TASK TO CARRY OUT: Print the lines in the listing below starting at the line with "Responsive Cat is" and ending at the line with "String&gt;** | Supported", both included. Reproduce them exactly and omit every picture.

RAW DATA:
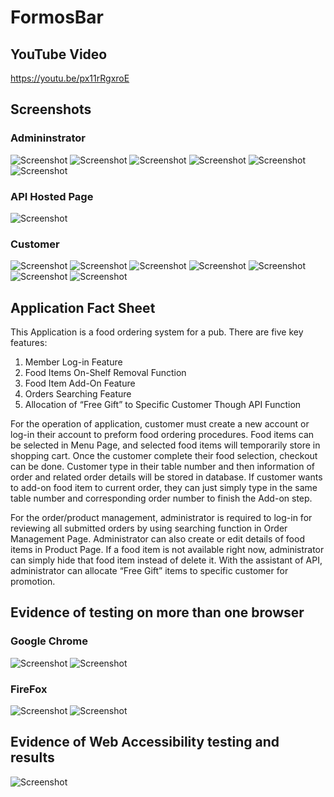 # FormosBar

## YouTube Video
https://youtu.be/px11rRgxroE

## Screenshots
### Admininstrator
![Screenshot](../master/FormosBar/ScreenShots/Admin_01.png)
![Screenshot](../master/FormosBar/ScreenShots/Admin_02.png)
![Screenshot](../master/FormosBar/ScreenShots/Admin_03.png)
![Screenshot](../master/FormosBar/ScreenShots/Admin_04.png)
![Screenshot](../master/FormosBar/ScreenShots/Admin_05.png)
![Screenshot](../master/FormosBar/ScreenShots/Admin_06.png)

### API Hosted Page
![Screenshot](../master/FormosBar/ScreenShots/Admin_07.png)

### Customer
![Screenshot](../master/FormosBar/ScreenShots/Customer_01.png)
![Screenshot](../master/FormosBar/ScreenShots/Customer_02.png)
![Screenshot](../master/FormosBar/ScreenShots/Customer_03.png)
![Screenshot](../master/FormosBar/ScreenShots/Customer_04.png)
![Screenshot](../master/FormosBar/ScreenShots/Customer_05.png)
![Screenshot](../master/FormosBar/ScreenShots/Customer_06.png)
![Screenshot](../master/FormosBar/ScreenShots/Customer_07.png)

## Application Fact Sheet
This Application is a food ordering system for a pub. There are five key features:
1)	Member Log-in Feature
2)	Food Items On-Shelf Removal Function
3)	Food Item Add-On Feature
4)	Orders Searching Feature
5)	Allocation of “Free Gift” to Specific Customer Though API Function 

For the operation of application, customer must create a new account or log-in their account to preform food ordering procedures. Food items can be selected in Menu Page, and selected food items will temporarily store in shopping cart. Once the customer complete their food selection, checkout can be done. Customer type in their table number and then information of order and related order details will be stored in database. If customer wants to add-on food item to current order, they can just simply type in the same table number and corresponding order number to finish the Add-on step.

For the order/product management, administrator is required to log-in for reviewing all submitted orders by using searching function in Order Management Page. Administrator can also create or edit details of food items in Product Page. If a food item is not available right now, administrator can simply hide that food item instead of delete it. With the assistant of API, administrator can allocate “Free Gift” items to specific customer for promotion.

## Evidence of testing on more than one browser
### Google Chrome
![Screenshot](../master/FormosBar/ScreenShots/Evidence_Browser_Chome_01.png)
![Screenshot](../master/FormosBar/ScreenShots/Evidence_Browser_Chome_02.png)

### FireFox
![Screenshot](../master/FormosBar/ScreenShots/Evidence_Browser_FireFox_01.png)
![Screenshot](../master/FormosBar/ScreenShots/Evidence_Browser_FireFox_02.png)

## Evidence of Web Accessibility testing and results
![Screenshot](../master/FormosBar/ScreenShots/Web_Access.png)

==

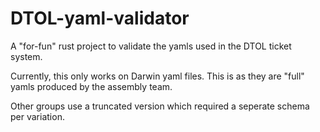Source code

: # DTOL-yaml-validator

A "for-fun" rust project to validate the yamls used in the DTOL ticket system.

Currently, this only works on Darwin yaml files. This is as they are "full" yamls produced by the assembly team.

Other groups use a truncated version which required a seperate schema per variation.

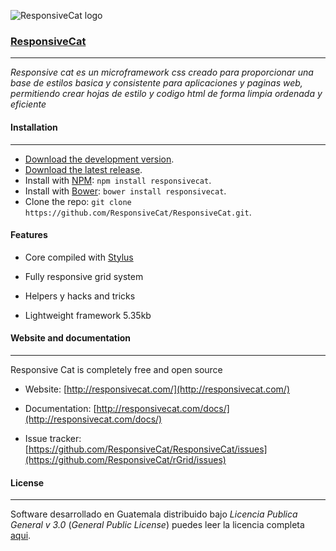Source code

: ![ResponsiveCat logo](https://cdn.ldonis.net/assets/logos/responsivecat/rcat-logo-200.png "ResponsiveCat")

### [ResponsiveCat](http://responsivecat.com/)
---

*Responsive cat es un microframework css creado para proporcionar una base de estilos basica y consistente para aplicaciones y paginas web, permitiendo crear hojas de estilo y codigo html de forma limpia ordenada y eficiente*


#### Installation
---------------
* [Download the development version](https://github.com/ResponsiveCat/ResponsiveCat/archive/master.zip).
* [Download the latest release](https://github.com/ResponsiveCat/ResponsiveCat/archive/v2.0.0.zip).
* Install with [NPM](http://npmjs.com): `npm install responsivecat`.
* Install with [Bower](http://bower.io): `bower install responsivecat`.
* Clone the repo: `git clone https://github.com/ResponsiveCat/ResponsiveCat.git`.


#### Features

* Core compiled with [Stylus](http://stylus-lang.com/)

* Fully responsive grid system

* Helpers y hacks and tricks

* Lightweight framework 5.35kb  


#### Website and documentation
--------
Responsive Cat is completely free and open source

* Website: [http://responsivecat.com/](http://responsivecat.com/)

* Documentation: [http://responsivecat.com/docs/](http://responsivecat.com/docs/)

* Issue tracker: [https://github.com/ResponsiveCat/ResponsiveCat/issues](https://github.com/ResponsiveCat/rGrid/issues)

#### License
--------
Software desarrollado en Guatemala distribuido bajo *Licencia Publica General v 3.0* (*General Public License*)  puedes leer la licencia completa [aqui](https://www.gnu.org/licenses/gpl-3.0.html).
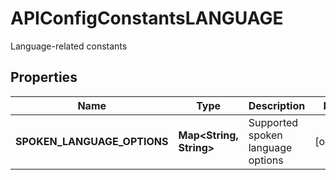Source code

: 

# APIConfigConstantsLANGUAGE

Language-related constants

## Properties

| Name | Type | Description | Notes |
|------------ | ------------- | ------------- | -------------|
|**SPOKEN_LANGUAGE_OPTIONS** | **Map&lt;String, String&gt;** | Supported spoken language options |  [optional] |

ANSWER TO THE PROBLEM:
Responsive Cat is completely free and open source

* Website: [http://responsivecat.com/](http://responsivecat.com/)

* Documentation: [http://responsivecat.com/docs/](http://responsivecat.com/docs/)

* Issue tracker: [https://github.com/ResponsiveCat/ResponsiveCat/issues](https://github.com/ResponsiveCat/rGrid/issues)

#### License
--------
Software desarrollado en Guatemala distribuido bajo *Licencia Publica General v 3.0* (*General Public License*)  puedes leer la licencia completa [aqui](https://www.gnu.org/licenses/gpl-3.0.html).
Source code

: 

# APIConfigConstantsLANGUAGE

Language-related constants

## Properties

| Name | Type | Description | Notes |
|------------ | ------------- | ------------- | -------------|
|**SPOKEN_LANGUAGE_OPTIONS** | **Map&lt;String, String&gt;** | Supported spoken language options |  [optional] |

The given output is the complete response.